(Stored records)
==================================================
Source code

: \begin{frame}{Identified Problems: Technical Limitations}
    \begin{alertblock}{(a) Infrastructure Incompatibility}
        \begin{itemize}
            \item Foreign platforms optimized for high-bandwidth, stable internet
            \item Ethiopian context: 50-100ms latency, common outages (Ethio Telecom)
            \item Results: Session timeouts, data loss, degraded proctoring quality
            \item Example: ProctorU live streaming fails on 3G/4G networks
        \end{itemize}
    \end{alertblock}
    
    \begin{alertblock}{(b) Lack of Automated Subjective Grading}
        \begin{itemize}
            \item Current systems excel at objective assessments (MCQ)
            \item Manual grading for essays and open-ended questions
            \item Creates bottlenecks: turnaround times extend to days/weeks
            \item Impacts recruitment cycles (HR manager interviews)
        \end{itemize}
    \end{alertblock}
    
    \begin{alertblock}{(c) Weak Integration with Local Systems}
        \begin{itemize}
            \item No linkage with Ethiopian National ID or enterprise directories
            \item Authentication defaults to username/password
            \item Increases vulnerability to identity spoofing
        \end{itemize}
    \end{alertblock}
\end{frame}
==================================================
— WHAT IS REQUIRED —
The answer must be exactly the lines from the one containing "on 3G/4G networks" through the final line of the data, both ends included, and nothing else.

— EXERCISE OUTPUT —
            \item Example: ProctorU live streaming fails on 3G/4G networks
        \end{itemize}
    \end{alertblock}
    
    \begin{alertblock}{(b) Lack of Automated Subjective Grading}
        \begin{itemize}
            \item Current systems excel at objective assessments (MCQ)
            \item Manual grading for essays and open-ended questions
            \item Creates bottlenecks: turnaround times extend to days/weeks
            \item Impacts recruitment cycles (HR manager interviews)
        \end{itemize}
    \end{alertblock}
    
    \begin{alertblock}{(c) Weak Integration with Local Systems}
        \begin{itemize}
            \item No linkage with Ethiopian National ID or enterprise directories
            \item Authentication defaults to username/password
            \item Increases vulnerability to identity spoofing
        \end{itemize}
    \end{alertblock}
\end{frame}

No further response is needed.